C. Rencana Masa Nanti

o Nama pelindung. Umat sepakat untuk mengganti nama pelindung St Bartolomeus Diaz menjadi St Bartolomeus dengan alasan yang telah tersbut di atas. Maka perlu adanya catatan tertulis yang diserahkan ke paroki sebagai arsip.

o Kaum muda. Akan ada pembinaan khusus untuk mudika. Pak Adi dan Bu Wiwik dipilih sebagai pendamping mudika lingkungan St Bartolomeus yang akan membimbing dan menemani kaum muda untuk semakin terlibat dalam kegiatan-kegiatan di gereja. Selain itu, kaum muda juga akan semakin dilibatkan dalam kepengurusan lingkungan St. Bartolomeus Brosot. Harapannya, kaum muda semakin mempunyai rasa cinta kepada Gereja.

o Penghormatan leluhur. Dirasakan perlunya untuk berdoa kepada para leluhur yang mengembangkan jemaat di lingkungan St Bartolomeus Brosot.

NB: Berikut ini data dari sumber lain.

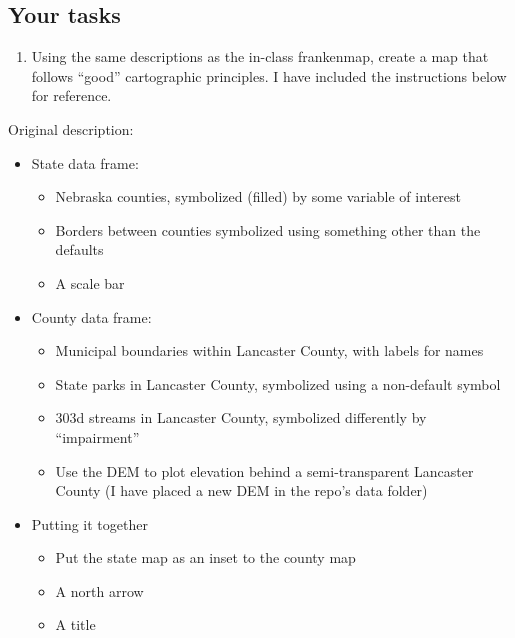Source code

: \documentclass[]{article}
\providecommand{\tightlist}{%
  \setlength{\itemsep}{0pt}\setlength{\parskip}{0pt}}
\begin{document}
\hypertarget{your-tasks}{%
\subsection{Your tasks}\label{your-tasks}}

\begin{enumerate}
\def\labelenumi{\arabic{enumi}.}
\tightlist
\item
  Using the same descriptions as the in-class frankenmap, create a map
  that follows ``good'' cartographic principles. I have included the
  instructions below for reference.
\end{enumerate}

Original description:

\begin{itemize}
\tightlist
\item
  State data frame:

  \begin{itemize}
  \tightlist
  \item
    Nebraska counties, symbolized (filled) by some variable of interest
  \item
    Borders between counties symbolized using something other than the
    defaults
  \item
    A scale bar
  \end{itemize}
\item
  County data frame:

  \begin{itemize}
  \tightlist
  \item
    Municipal boundaries within Lancaster County, with labels for names
  \item
    State parks in Lancaster County, symbolized using a non-default
    symbol
  \item
    303d streams in Lancaster County, symbolized differently by
    ``impairment''
  \item
    Use the DEM to plot elevation behind a semi-transparent Lancaster
    County (I have placed a new DEM in the repo's data folder)
  \end{itemize}
\item
  Putting it together

  \begin{itemize}
  \tightlist
  \item
    Put the state map as an inset to the county map
  \item
    A north arrow
  \item
    A title
  \end{itemize}
\end{itemize}
\end{document}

Ketiga leluhur, Bonifasius Kaswan, Theresia Sumartin, Katarina Sarjiah dapat menjadi pengantara doa kepada Bapa. Maka dalam doa-doa lingkungan atau perayaan Ekaristi di kapel St Theresia perlu diingat untuk berdoa kepada para leluhur. Semoga semangat hidup beriman para leluhur tetap dimiliki umat lingkungan St Bartolomeus di masa kini.

Demikian butir-butir refleksi yang bisa saya sampaikan. Semoga butir-butir refleksi ini dapat bermanfaat untuk menumbuhkembangkan kehidupan menggereja, teristimewa bagi umat lingkungan St Bartolomeus Brosot. Matur nuwun. Berkah Dalem.